#### YOUR INSTRUCTIONS:
So that nothing is lost, transcribe each line of the records exactly.

* * * * * * *

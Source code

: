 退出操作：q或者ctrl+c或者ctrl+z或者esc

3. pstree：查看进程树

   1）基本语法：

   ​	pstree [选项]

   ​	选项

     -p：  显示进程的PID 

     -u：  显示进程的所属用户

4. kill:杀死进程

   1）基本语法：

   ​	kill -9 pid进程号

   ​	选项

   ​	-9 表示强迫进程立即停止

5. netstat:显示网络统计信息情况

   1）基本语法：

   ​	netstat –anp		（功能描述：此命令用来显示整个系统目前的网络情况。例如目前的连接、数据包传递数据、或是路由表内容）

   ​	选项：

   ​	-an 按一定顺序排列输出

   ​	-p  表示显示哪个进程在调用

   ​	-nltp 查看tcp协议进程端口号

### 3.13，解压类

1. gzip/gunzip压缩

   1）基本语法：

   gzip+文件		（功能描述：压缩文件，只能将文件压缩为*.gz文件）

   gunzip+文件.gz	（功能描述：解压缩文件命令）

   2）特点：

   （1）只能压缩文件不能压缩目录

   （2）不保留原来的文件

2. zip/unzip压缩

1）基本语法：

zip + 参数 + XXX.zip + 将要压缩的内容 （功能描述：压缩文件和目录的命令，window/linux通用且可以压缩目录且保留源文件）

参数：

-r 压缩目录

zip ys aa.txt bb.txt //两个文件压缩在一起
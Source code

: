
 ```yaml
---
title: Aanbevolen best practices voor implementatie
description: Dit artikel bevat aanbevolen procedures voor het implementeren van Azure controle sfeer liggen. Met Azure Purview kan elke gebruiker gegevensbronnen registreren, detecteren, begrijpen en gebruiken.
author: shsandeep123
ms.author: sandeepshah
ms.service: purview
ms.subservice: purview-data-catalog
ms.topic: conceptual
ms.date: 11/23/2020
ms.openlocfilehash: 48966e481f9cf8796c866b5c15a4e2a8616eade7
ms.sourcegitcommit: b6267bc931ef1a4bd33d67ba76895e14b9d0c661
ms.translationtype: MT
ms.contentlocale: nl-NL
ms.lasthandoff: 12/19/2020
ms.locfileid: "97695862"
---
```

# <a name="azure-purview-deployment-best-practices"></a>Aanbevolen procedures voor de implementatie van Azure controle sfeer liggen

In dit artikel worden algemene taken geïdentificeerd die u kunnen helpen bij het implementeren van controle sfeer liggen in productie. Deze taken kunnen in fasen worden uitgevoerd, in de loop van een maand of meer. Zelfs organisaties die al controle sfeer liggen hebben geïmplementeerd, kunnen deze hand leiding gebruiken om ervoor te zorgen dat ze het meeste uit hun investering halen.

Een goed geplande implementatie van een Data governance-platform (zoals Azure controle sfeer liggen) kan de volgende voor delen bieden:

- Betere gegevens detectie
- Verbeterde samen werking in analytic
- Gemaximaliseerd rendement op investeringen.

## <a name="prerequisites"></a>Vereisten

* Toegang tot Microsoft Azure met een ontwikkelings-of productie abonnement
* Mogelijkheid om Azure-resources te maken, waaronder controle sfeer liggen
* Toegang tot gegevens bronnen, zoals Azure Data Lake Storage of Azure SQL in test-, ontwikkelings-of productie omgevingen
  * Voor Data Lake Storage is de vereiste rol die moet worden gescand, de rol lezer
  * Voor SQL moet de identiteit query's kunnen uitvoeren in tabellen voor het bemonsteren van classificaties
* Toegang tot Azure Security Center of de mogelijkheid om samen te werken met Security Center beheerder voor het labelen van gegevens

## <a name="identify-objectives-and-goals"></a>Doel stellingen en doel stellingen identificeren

* * * * * * *

#### OUTPUT FOR THIS EXERCISE:
Source code

: 退出操作：q或者ctrl+c或者ctrl+z或者esc

3. pstree：查看进程树

   1）基本语法：

   ​	pstree [选项]

   ​	选项

     -p：  显示进程的PID 

     -u：  显示进程的所属用户

4. kill:杀死进程

   1）基本语法：

   ​	kill -9 pid进程号

   ​	选项

   ​	-9 表示强迫进程立即停止

5. netstat:显示网络统计信息情况

   1）基本语法：

   ​	netstat –anp		（功能描述：此命令用来显示整个系统目前的网络情况。例如目前的连接、数据包传递数据、或是路由表内容）

   ​	选项：

   ​	-an 按一定顺序排列输出

   ​	-p  表示显示哪个进程在调用

   ​	-nltp 查看tcp协议进程端口号

### 3.13，解压类

1. gzip/gunzip压缩

   1）基本语法：

   gzip+文件		（功能描述：压缩文件，只能将文件压缩为*.gz文件）

   gunzip+文件.gz	（功能描述：解压缩文件命令）

   2）特点：

   （1）只能压缩文件不能压缩目录

   （2）不保留原来的文件

2. zip/unzip压缩

1）基本语法：

zip + 参数 + XXX.zip + 将要压缩的内容 （功能描述：压缩文件和目录的命令，window/linux通用且可以压缩目录且保留源文件）

参数：

-r 压缩目录

zip ys aa.txt bb.txt //两个文件压缩在一起
Source code

:
 ```yaml
---
title: Aanbevolen best practices voor implementatie
description: Dit artikel bevat aanbevolen procedures voor het implementeren van Azure controle sfeer liggen. Met Azure Purview kan elke gebruiker gegevensbronnen registreren, detecteren, begrijpen en gebruiken.
author: shsandeep123
ms.author: sandeepshah
ms.service: purview
ms.subservice: purview-data-catalog
ms.topic: conceptual
ms.date: 11/23/2020
ms.openlocfilehash: 48966e481f9cf8796c866b5c15a4e2a8616eade7
ms.sourcegitcommit: b6267bc931ef1a4bd33d67ba76895e14b9d0c661
ms.translationtype: MT
ms.contentlocale: nl-NL
ms.lasthandoff: 12/19/2020
ms.locfileid: "97695862"
---
```

# <a name="azure-purview-deployment-best-practices"></a>Aanbevolen procedures voor de implementatie van Azure controle sfeer liggen

In dit artikel worden algemene taken geïdentificeerd die u kunnen helpen bij het implementeren van controle sfeer liggen in productie. Deze taken kunnen in fasen worden uitgevoerd, in de loop van een maand of meer. Zelfs organisaties die al controle sfeer liggen hebben geïmplementeerd, kunnen deze hand leiding gebruiken om ervoor te zorgen dat ze het meeste uit hun investering halen.

Een goed geplande implementatie van een Data governance-platform (zoals Azure controle sfeer liggen) kan de volgende voor delen bieden:

- Betere gegevens detectie
- Verbeterde samen werking in analytic
- Gemaximaliseerd rendement op investeringen.

## <a name="prerequisites"></a>Vereisten

* Toegang tot Microsoft Azure met een ontwikkelings-of productie abonnement
* Mogelijkheid om Azure-resources te maken, waaronder controle sfeer liggen
* Toegang tot gegevens bronnen, zoals Azure Data Lake Storage of Azure SQL in test-, ontwikkelings-of productie omgevingen
  * Voor Data Lake Storage is de vereiste rol die moet worden gescand, de rol lezer
  * Voor SQL moet de identiteit query's kunnen uitvoeren in tabellen voor het bemonsteren van classificaties
* Toegang tot Azure Security Center of de mogelijkheid om samen te werken met Security Center beheerder voor het labelen van gegevens

## <a name="identify-objectives-and-goals"></a>Doel stellingen en doel stellingen identificeren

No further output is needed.